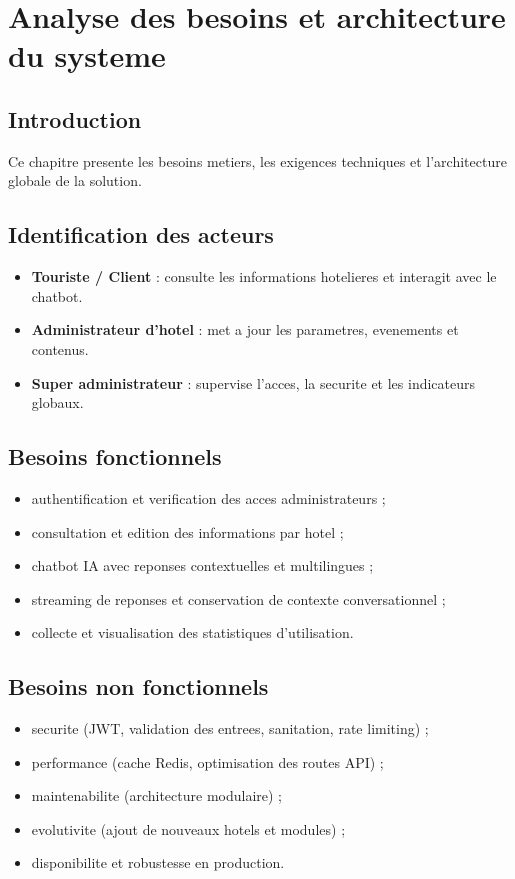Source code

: \chapter{Analyse des besoins et architecture du systeme}

\section{Introduction}
Ce chapitre presente les besoins metiers, les exigences techniques et l'architecture globale de la solution.

\section{Identification des acteurs}
\begin{itemize}
  \item \textbf{Touriste / Client} : consulte les informations hotelieres et interagit avec le chatbot.
  \item \textbf{Administrateur d'hotel} : met a jour les parametres, evenements et contenus.
  \item \textbf{Super administrateur} : supervise l'acces, la securite et les indicateurs globaux.
\end{itemize}

\section{Besoins fonctionnels}
\begin{itemize}
  \item authentification et verification des acces administrateurs ;
  \item consultation et edition des informations par hotel ;
  \item chatbot IA avec reponses contextuelles et multilingues ;
  \item streaming de reponses et conservation de contexte conversationnel ;
  \item collecte et visualisation des statistiques d'utilisation.
\end{itemize}

\section{Besoins non fonctionnels}
\begin{itemize}
  \item securite (JWT, validation des entrees, sanitation, rate limiting) ;
  \item performance (cache Redis, optimisation des routes API) ;
  \item maintenabilite (architecture modulaire) ;
  \item evolutivite (ajout de nouveaux hotels et modules) ;
  \item disponibilite et robustesse en production.
\end{itemize}


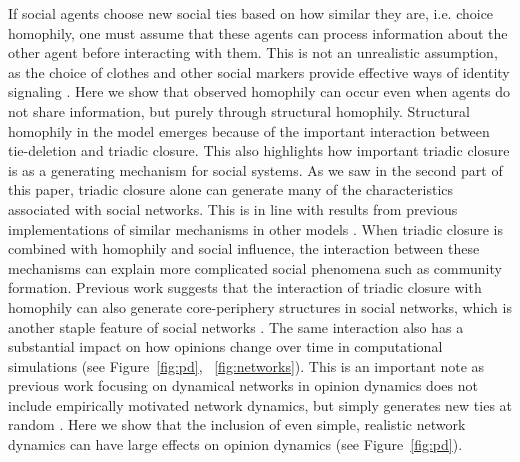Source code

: \documentclass[11pt]{article}
\begin{document}
If social agents choose new social ties based on how similar they are, i.e. choice homophily, one must assume that these agents can process information about the other agent before interacting with them. This is not an unrealistic assumption, as the choice of clothes and other social markers provide effective ways of identity signaling \cite{smaldino_models_2022}. Here we show that observed homophily can occur even when agents do not share information, but purely through structural homophily. Structural homophily in the model emerges because of the important interaction between tie-deletion and triadic closure. This also highlights how important triadic closure is as a generating mechanism for social systems. As we saw in the second part of this paper, triadic closure alone can generate many of the characteristics associated with social networks. This is in line with results from previous implementations of similar mechanisms in other models \cite{jacksonsearch2004, jacksonmeeting2007}. When triadic closure is combined with homophily and social influence, the interaction between these mechanisms can explain more complicated social phenomena such as community formation. Previous work suggests that the interaction of triadic closure with homophily can also generate core-periphery structures in social networks, which is another staple feature of social networks \cite{asikainen_cumulative_2020}. The same interaction also has a substantial impact on how opinions change over time in computational simulations (see Figure~\ref{fig:pd}, ~\ref{fig:networks}). This is an important note as previous work focusing on dynamical networks in opinion dynamics does not include empirically motivated network dynamics, but simply generates new ties at random \cite{kozma2008consensus}. Here we show that the inclusion of even simple, realistic network dynamics can have large effects on opinion dynamics (see Figure~\ref{fig:pd}). 
\end{document}
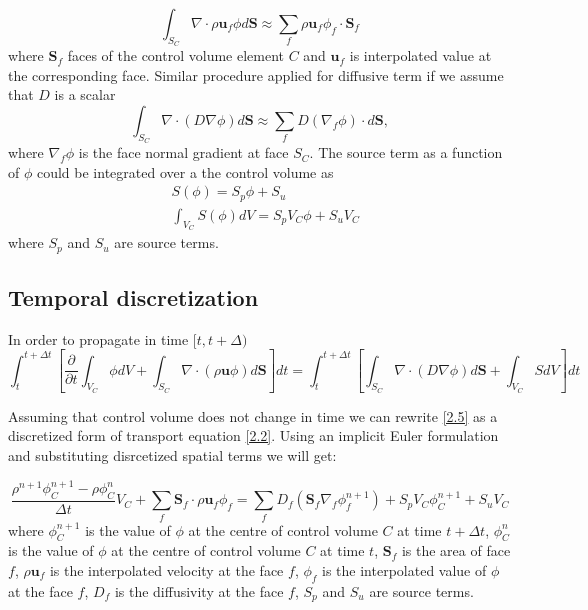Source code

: \begin{equation}
    \int_{S_C}\nabla \cdot \rho\mathbf{u}_f \phi d \mathbf{S} \approx \sum_f  \rho\mathbf{u}_f \phi_f\cdot \mathbf{S}_f
\end{equation}
where $\mathbf{S}_f$ faces of the control volume element $C$ and $\mathbf{u}_{f}$ is interpolated value at the corresponding face.
Similar procedure applied for diffusive term if we assume that $D$ is a scalar
\begin{equation}
    \int_{S_C}\nabla\cdot(D \nabla \phi) d \mathbf{S} \approx \sum_f D (\nabla_f \phi)\cdot{d\mathbf{S}},
\end{equation}
where $ \nabla_f \phi$ is the face normal gradient at face $S_C$. The source term as a function of $\phi$ could be integrated over a the control volume as
\begin{equation}
\begin{array}{cc}
     &  S(\phi) = S_p\phi +S_u\\
     & \int_{V_C} S(\phi) d V  = S_p V_C\phi +S_u V_C
\end{array}
\end{equation}
where $S_p$ and $S_u$ are source terms.


\subsection{Temporal discretization}
In order to propagate in time $[t, t+\Delta)$
\begin{equation}\label{2.5}
\int^{t+\Delta t}_t \left[\frac{\partial}{\partial t}\int_{V_C} \phi d V+\int_{S_C} \nabla \cdot(\rho \mathbf{u}\phi) d \mathbf{S}\right] d t=\int^{t+\Delta t}_t\left[\int_{S_C} \nabla \cdot(D \nabla \phi) d \mathbf{S} + \int_{V_C} S d V\right] d t
\end{equation}

Assuming that control volume does not change in time we can rewrite \ref{2.5} as a discretized form of transport equation \ref{2.2}. Using an implicit Euler formulation and substituting disrcetized spatial terms we will get:

\begin{equation} \label{NS_discr}
\frac{\rho^{n+1}\phi^{n+1}_C - \rho\phi^{n}_C}{\Delta t} V_{C}+\sum_{f} \mathbf{S}_{f} \cdot \rho\mathbf{u}_{f}\phi_f =\sum_{f} D_f\left(\mathbf{S}_{f} \nabla_{f} \phi_f^{n+1}\right)+ S_p V_C\phi^{n+1}_C +S_u V_C
\end{equation}
where $\phi^{n+1}_C$ is the value of $\phi$ at the centre of control volume $C$ at time $t+\Delta t$, $\phi^{n}_C$ is the value of $\phi$ at the centre of control volume $C$ at time $t$, $\mathbf{S}_{f}$ is the area of face $f$, $\rho\mathbf{u}_{f}$ is the interpolated velocity at the face $f$, $\phi_f$ is the interpolated value of $\phi$ at the face $f$, $D_f$ is the diffusivity at the face $f$, $S_p$ and $S_u$ are source terms.

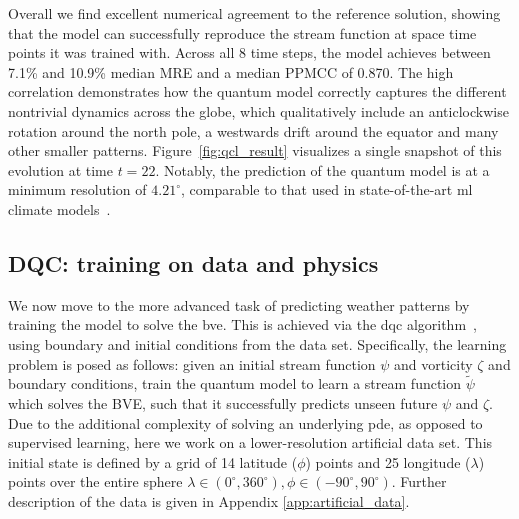 \documentclass[aps,pra,a4paper,twocolumn,longbibliography,groupedaddress]{revtex4-2}
\begin{document}
Overall we find excellent numerical agreement to the reference solution, showing that the model can successfully reproduce the stream function at space time points it was trained with. Across all 8 time steps, the model achieves between 7.1\% and 10.9\% median MRE and a median PPMCC of 0.870. The high correlation demonstrates how the quantum model correctly captures the different nontrivial dynamics across the globe, which qualitatively include an anticlockwise rotation around the north pole, a westwards drift around the equator and many other smaller patterns. Figure~\ref{fig:qcl_result} visualizes a single snapshot of this evolution at time $t=22$. Notably, the prediction of the quantum model is at a minimum resolution of $4.21^\circ$, comparable to that used in state-of-the-art \gls{ml} climate models~\cite{nguyen2023climax}.


\subsection{DQC: training on data and physics}
\label{subsec:dqc_results}

We now move to the more advanced task of predicting weather patterns by training the model to solve the \gls{bve}. This is achieved via the \gls{dqc} algorithm~\cite{kyriienko2021solving}, using boundary and initial conditions from the data set.
Specifically, the learning problem is posed as follows: given an initial stream function $\psi$ and   vorticity $\zeta$ and boundary conditions, train the quantum model to learn a stream function $\tilde{\psi}$ which solves the BVE, such that it successfully predicts unseen future $\psi$ and $\zeta$. Due to the additional complexity of solving an underlying \gls{pde}, as opposed to supervised learning, here we work on a lower-resolution artificial data set. 
This initial state is defined by a grid of 14 latitude ($\phi$) points and 25 longitude ($\lambda$) points over the entire sphere $\lambda \in (0^\circ, 360^\circ), \phi \in (-90^\circ, 90^\circ)$. Further description of the data is given in Appendix \ref{app:artificial_data}. 
\end{document}
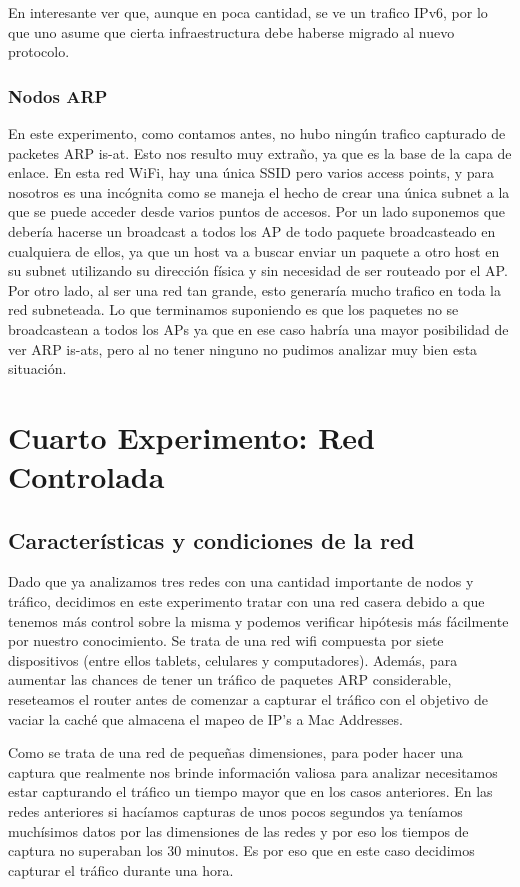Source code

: \documentclass{article}
\theoremstyle{definition}
\theoremstyle{remark}
\begin{document}
En interesante ver que, aunque en poca cantidad, se ve un trafico IPv6, por lo que uno asume que cierta infraestructura debe haberse migrado al nuevo protocolo.

\subsubsection{Nodos ARP}
En este experimento, como contamos antes, no hubo ningún trafico capturado de packetes ARP is-at. Esto nos resulto muy extraño, ya que es la base de la capa de enlace. En esta red WiFi, hay una única SSID pero varios access points, y para nosotros es una incógnita como se maneja el hecho de crear una única subnet a la que se puede acceder desde varios puntos de accesos. Por un lado suponemos que debería hacerse un broadcast a todos los AP de todo paquete broadcasteado en cualquiera de ellos, ya que un host va a buscar enviar un paquete a otro host en su subnet utilizando su dirección física y sin necesidad de ser routeado por el AP. Por otro lado, al ser una red tan grande, esto generaría mucho trafico en toda la red subneteada. Lo que terminamos suponiendo es que los paquetes no se broadcastean a todos los APs ya que en ese caso habría una mayor posibilidad de ver ARP is-ats, pero al no tener ninguno no pudimos analizar muy bien esta situación.

\newpage
\section{Cuarto Experimento: Red Controlada}
\subsection{Características y condiciones de la red}
Dado que ya analizamos tres redes con una cantidad importante de nodos y tráfico, decidimos en este experimento tratar con una red casera debido a que tenemos más control sobre la misma y podemos verificar hipótesis más fácilmente por nuestro conocimiento. Se trata de una red wifi compuesta por siete dispositivos (entre ellos tablets, celulares y computadores). Además, para aumentar las chances de tener un tráfico de paquetes ARP considerable, reseteamos el router antes de comenzar a capturar el tráfico con el objetivo de vaciar la caché que almacena el mapeo de IP's a Mac Addresses.
\par Como se trata de una red de pequeñas dimensiones, para poder hacer una captura que realmente nos brinde información valiosa para analizar necesitamos estar capturando el tráfico un tiempo mayor que en los casos anteriores. En las redes anteriores si hacíamos capturas de unos pocos segundos ya teníamos muchísimos datos por las dimensiones de las redes y por eso los tiempos de captura no superaban los 30 minutos. Es por eso que en este caso decidimos capturar el tráfico durante una hora.
\end{document}
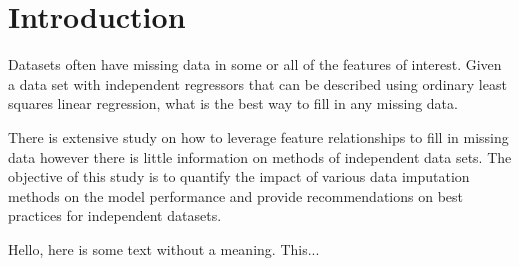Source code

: \documentclass[../paper.tex]{subfiles}
\begin{document}
\section{Introduction}

Datasets often have missing data in some or all of the features of interest.
Given a data set with independent regressors that can be described using ordinary least squares linear regression, what is the best way to fill in any missing data.


There is extensive study on how to leverage feature relationships to fill in missing data however there is little information on methods of independent data sets.
The objective of this study is to quantify the impact of various data imputation methods on the model performance and provide recommendations on best practices for independent datasets.




Hello, here is some text without a meaning.  This...
\end{document}

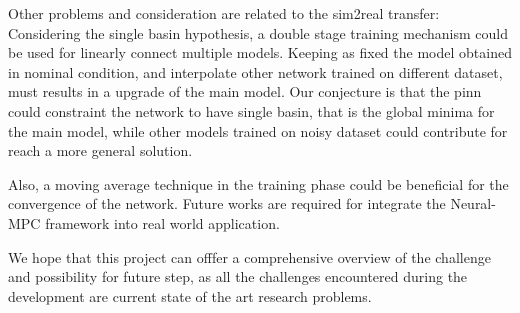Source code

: Other problems and consideration are related to the sim2real transfer:
Considering the single basin hypothesis, a double stage training mechanism could be used for linearly connect multiple models. 
Keeping as fixed the model obtained in nominal condition, and interpolate other network trained on different dataset, must results in a upgrade of the 
main model. Our conjecture is that the pinn could constraint the network to have single basin, that is the global minima for the main model, while 
other models trained on noisy dataset could contribute for reach a more general solution.

Also, a moving average technique in the training phase could be beneficial for the convergence of the network.
Future works are required for integrate the Neural-MPC framework into real world application. 

We hope that this project can offfer a comprehensive overview of the challenge and possibility for future step, as all the challenges encountered during the development 
are current state of the art research problems. 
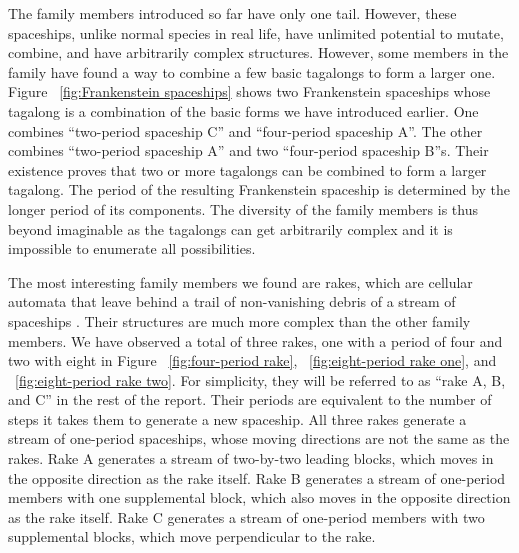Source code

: \documentclass[12pt]{article}
\numberwithin{figure}{section} %
\begin{document}
The family members introduced so far have only one tail. However, these spaceships, unlike normal species in real life, have unlimited potential to mutate, combine, and have arbitrarily complex structures. However, some members in the family have found a way to combine a few basic tagalongs to form a larger one. Figure ~\ref{fig:Frankenstein spaceships} shows two Frankenstein spaceships whose tagalong is a combination of the basic forms we have introduced earlier. One combines “two-period spaceship C” and “four-period spaceship A”. The other combines “two-period spaceship A” and two “four-period spaceship B”s. Their existence proves that two or more tagalongs can be combined to form a larger tagalong. The period of the resulting Frankenstein spaceship is determined by the longer period of its components. The diversity of the family members is thus beyond imaginable as the tagalongs can get arbitrarily complex and it is impossible to enumerate all possibilities. 

The most interesting family members we found are rakes, which are cellular automata that leave behind a trail of non-vanishing debris of a stream of spaceships \cite{rake}. Their structures are much more complex than the other family members. We have observed a total of three rakes, one with a period of four and two with eight in Figure ~\ref{fig:four-period rake}, ~\ref{fig:eight-period rake one}, and ~\ref{fig:eight-period rake two}. For simplicity, they will be referred to as “rake A, B, and C” in the rest of the report. Their periods are equivalent to the number of steps it takes them to generate a new spaceship. All three rakes generate a stream of one-period spaceships, whose moving directions are not the same as the rakes. Rake A generates a stream of two-by-two leading blocks, which moves in the opposite direction as the rake itself. Rake B generates a stream of one-period members with one supplemental block, which also moves in the opposite direction as the rake itself. Rake C generates a stream of one-period members with two supplemental blocks, which move perpendicular to the rake. 
\end{document}
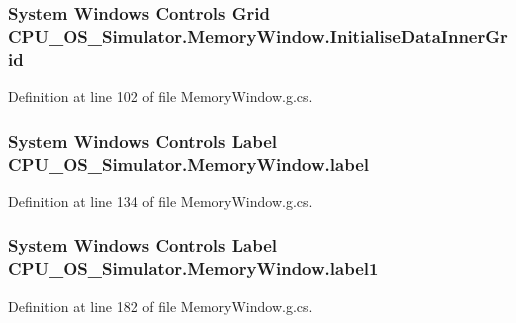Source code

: \subsubsection[{Initialise\+Data\+Inner\+Grid}]{\setlength{\rightskip}{0pt plus 5cm}System Windows Controls Grid C\+P\+U\+\_\+\+O\+S\+\_\+\+Simulator.\+Memory\+Window.\+Initialise\+Data\+Inner\+Grid\hspace{0.3cm}{\ttfamily [package]}}\label{class_c_p_u___o_s___simulator_1_1_memory_window_a2f298db1546fe63bca79b0a810304381}


Definition at line 102 of file Memory\+Window.\+g.\+cs.

\hypertarget{class_c_p_u___o_s___simulator_1_1_memory_window_ad5fa08b25fc582e9b2f7c305ed12a960}{}
\subsubsection[{label}]{\setlength{\rightskip}{0pt plus 5cm}System Windows Controls Label C\+P\+U\+\_\+\+O\+S\+\_\+\+Simulator.\+Memory\+Window.\+label\hspace{0.3cm}{\ttfamily [package]}}\label{class_c_p_u___o_s___simulator_1_1_memory_window_ad5fa08b25fc582e9b2f7c305ed12a960}


Definition at line 134 of file Memory\+Window.\+g.\+cs.

\hypertarget{class_c_p_u___o_s___simulator_1_1_memory_window_ae35c7d3110d7cf96493d6fa68274e858}{}
\subsubsection[{label1}]{\setlength{\rightskip}{0pt plus 5cm}System Windows Controls Label C\+P\+U\+\_\+\+O\+S\+\_\+\+Simulator.\+Memory\+Window.\+label1\hspace{0.3cm}{\ttfamily [package]}}\label{class_c_p_u___o_s___simulator_1_1_memory_window_ae35c7d3110d7cf96493d6fa68274e858}


Definition at line 182 of file Memory\+Window.\+g.\+cs.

▶ Requirement:
Collect the lines of the records that include the string "fonctionnels".

▶ Task result:
\section{Besoins fonctionnels}
\section{Besoins non fonctionnels}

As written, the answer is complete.